§ **Description of the task**
Whenever a line of the data below holds the string "的速度运动", copy that line.

§ **Data under study**

--- START ---

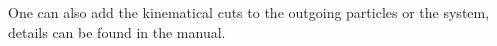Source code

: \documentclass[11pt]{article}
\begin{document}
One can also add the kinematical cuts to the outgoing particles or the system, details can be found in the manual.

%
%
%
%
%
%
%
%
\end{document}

--- END ---
--- START ---

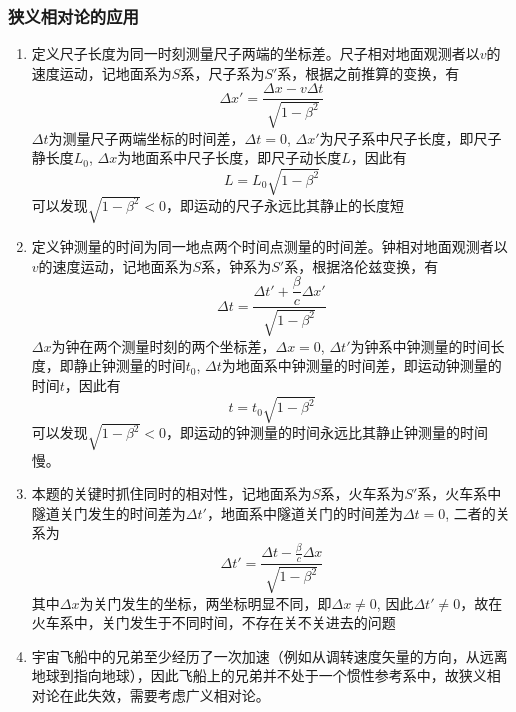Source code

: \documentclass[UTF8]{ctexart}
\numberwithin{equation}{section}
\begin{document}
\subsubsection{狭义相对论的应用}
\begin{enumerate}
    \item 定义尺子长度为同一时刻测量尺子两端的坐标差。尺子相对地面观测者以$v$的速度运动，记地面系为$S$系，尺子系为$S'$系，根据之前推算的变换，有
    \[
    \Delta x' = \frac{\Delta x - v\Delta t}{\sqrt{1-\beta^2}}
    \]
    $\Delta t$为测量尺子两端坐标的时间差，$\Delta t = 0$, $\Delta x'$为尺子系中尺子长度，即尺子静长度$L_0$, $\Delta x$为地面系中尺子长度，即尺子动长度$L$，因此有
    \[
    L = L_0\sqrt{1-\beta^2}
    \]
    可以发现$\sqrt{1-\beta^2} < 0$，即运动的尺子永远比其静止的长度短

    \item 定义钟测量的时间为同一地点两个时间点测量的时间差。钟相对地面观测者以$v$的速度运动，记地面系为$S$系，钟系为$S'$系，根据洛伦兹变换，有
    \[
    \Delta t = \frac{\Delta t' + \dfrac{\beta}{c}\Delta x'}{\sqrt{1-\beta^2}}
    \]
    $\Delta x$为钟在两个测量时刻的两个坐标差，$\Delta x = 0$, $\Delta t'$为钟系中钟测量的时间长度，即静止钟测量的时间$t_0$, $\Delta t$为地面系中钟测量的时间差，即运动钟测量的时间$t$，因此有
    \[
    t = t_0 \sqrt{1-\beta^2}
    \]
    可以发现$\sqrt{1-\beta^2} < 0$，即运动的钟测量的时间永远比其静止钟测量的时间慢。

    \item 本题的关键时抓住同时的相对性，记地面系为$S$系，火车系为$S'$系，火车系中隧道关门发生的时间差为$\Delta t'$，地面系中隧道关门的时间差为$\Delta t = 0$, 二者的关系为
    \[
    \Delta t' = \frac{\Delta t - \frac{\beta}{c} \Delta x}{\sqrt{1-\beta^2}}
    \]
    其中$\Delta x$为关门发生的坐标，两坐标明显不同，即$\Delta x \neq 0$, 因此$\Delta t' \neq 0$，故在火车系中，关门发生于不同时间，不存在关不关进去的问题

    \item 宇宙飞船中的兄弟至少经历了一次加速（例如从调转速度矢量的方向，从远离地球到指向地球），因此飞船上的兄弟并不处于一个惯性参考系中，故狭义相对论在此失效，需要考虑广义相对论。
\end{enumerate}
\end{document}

--- END ---

§ **Answer space**
    \item 定义尺子长度为同一时刻测量尺子两端的坐标差。尺子相对地面观测者以$v$的速度运动，记地面系为$S$系，尺子系为$S'$系，根据之前推算的变换，有
    \item 定义钟测量的时间为同一地点两个时间点测量的时间差。钟相对地面观测者以$v$的速度运动，记地面系为$S$系，钟系为$S'$系，根据洛伦兹变换，有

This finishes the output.